Instructions to follow:
Wherever "Element" turns up in a line of the entries below, that line counts. Say how many such lines there are, with no other words.

Recorded information:
==========

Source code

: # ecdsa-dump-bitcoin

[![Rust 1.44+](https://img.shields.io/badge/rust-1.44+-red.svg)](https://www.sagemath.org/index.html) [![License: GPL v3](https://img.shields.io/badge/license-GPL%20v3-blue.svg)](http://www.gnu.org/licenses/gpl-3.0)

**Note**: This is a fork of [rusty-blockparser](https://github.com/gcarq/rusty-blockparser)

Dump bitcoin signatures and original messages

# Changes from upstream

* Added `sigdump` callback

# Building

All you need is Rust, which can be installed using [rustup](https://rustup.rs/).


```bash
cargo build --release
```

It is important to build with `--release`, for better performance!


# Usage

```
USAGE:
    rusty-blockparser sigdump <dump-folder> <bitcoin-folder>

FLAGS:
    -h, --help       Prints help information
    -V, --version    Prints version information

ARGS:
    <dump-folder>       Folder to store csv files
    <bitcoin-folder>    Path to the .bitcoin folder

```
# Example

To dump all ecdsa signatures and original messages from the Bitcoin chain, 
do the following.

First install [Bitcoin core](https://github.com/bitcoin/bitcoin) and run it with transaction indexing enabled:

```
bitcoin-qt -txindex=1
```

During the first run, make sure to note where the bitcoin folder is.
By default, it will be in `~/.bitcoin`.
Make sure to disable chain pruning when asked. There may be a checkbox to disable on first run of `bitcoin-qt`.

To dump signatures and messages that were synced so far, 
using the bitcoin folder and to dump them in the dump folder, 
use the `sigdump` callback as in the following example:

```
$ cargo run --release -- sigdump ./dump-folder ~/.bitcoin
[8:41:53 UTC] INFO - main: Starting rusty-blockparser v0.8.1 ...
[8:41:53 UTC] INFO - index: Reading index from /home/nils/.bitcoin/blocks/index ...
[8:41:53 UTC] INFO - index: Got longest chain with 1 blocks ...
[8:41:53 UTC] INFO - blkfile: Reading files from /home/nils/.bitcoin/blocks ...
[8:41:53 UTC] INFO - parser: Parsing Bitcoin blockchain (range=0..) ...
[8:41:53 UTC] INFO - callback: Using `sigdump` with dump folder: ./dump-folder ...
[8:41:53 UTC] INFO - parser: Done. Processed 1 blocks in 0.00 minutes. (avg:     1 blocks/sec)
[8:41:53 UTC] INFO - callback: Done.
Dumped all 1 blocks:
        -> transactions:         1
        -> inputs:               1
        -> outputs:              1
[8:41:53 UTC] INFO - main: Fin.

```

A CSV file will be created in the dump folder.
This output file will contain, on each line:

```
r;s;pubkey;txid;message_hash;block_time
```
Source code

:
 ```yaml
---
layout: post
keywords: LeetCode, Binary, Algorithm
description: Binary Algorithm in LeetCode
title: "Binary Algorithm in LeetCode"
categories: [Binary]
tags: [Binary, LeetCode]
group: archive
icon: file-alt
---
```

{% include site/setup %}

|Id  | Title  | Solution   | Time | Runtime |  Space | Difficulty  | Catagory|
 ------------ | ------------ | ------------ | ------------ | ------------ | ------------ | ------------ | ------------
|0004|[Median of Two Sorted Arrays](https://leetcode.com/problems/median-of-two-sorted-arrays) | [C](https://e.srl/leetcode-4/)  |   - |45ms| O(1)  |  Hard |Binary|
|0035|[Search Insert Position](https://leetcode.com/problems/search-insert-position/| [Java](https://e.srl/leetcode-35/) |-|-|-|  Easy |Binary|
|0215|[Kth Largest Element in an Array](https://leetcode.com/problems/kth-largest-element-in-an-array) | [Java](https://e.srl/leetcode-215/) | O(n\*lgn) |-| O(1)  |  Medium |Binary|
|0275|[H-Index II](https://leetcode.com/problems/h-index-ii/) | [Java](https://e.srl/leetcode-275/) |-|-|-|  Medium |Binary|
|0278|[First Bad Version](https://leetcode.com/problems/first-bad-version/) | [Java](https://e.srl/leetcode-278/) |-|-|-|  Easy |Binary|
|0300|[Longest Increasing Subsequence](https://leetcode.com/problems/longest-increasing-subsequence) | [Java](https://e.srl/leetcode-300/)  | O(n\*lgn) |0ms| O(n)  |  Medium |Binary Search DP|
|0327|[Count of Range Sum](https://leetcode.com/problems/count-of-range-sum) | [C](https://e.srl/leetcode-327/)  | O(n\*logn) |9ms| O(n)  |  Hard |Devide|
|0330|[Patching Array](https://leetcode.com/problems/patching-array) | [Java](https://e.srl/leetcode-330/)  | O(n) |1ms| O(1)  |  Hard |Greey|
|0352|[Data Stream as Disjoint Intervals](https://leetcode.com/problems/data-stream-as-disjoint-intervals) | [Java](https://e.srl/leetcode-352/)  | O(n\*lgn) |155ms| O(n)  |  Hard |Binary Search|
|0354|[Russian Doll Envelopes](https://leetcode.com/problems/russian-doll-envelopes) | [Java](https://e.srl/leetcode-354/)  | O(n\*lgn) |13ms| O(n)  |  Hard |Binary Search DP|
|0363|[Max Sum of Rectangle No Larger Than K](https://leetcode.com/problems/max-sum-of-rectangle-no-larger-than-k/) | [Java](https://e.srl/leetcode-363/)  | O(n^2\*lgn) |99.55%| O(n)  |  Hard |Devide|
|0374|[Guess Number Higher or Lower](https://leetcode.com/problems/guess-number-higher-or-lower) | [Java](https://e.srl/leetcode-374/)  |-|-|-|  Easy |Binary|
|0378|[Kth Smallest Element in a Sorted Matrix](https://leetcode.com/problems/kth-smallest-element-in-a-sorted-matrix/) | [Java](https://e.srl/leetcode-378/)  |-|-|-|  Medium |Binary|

==========

Output for this task:
2